What is expected: Would you copy the records below, exactly and only from their first line through the line containing "Block rewards should", without any pictures?

(Extracted records)
= = = = =
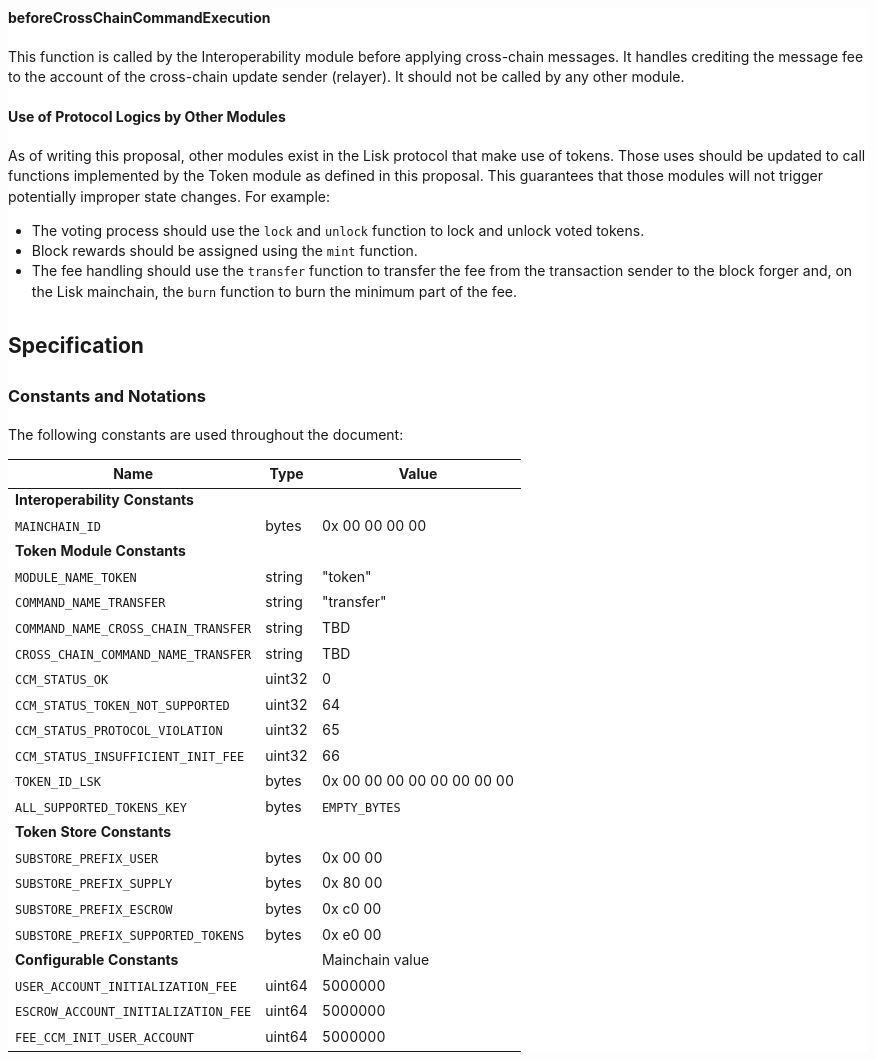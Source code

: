#### beforeCrossChainCommandExecution

This function is called by the Interoperability module before applying cross-chain messages. It handles crediting the message fee to the account of the cross-chain update sender (relayer). It should not be called by any other module.


#### Use of Protocol Logics by Other Modules

As of writing this proposal, other modules exist in the Lisk protocol that make use of tokens. Those uses should be updated to call functions implemented by the Token module as defined in this proposal. This guarantees that those modules will not trigger potentially improper state changes. For example:

* The voting process should use the `lock` and `unlock` function to lock and unlock voted tokens.
* Block rewards should be assigned using the `mint` function.
* The fee handling should use the `transfer` function to transfer the fee from the transaction sender to the block forger and, on the Lisk mainchain, the `burn` function to burn the minimum part of the fee.

## Specification

### Constants and Notations

The following constants are used throughout the document:

| Name                                 | Type    | Value                        |
|--------------------------------------|---------|------------------------------|
| **Interoperability Constants**       |         |                              |
| `MAINCHAIN_ID`                       | bytes   | 0x 00 00 00 00               |
| **Token Module Constants**           |         |                              |
| `MODULE_NAME_TOKEN`                  | string  | "token"                      |
| `COMMAND_NAME_TRANSFER`              | string  | "transfer"                   |
| `COMMAND_NAME_CROSS_CHAIN_TRANSFER`  | string  | TBD                          |
| `CROSS_CHAIN_COMMAND_NAME_TRANSFER`  | string  | TBD                          |
| `CCM_STATUS_OK`                      | uint32  | 0                            |
| `CCM_STATUS_TOKEN_NOT_SUPPORTED`     | uint32  | 64                           |
| `CCM_STATUS_PROTOCOL_VIOLATION`      | uint32  | 65                           |
| `CCM_STATUS_INSUFFICIENT_INIT_FEE`   | uint32  | 66                           |
| `TOKEN_ID_LSK`                       | bytes   | 0x 00 00 00 00 00 00 00 00   |
| `ALL_SUPPORTED_TOKENS_KEY`           | bytes   | `EMPTY_BYTES`                |
| **Token Store Constants**            |         |                              |
| `SUBSTORE_PREFIX_USER`                  | bytes   | 0x 00 00                     |
| `SUBSTORE_PREFIX_SUPPLY`                | bytes   | 0x 80 00                     |
| `SUBSTORE_PREFIX_ESCROW`                | bytes   | 0x c0 00                     |
| `SUBSTORE_PREFIX_SUPPORTED_TOKENS`      | bytes   | 0x e0 00                     |
| **Configurable Constants**           |         | Mainchain value              |
| `USER_ACCOUNT_INITIALIZATION_FEE`      | uint64  | 5000000                      |
| `ESCROW_ACCOUNT_INITIALIZATION_FEE`      | uint64  | 5000000                      |
| `FEE_CCM_INIT_USER_ACCOUNT`            | uint64  | 5000000                      |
= = = = =
Solution:
Source code

:#### beforeCrossChainCommandExecution

This function is called by the Interoperability module before applying cross-chain messages. It handles crediting the message fee to the account of the cross-chain update sender (relayer). It should not be called by any other module.


#### Use of Protocol Logics by Other Modules

As of writing this proposal, other modules exist in the Lisk protocol that make use of tokens. Those uses should be updated to call functions implemented by the Token module as defined in this proposal. This guarantees that those modules will not trigger potentially improper state changes. For example:

* The voting process should use the `lock` and `unlock` function to lock and unlock voted tokens.
* Block rewards should be assigned using the `mint` function.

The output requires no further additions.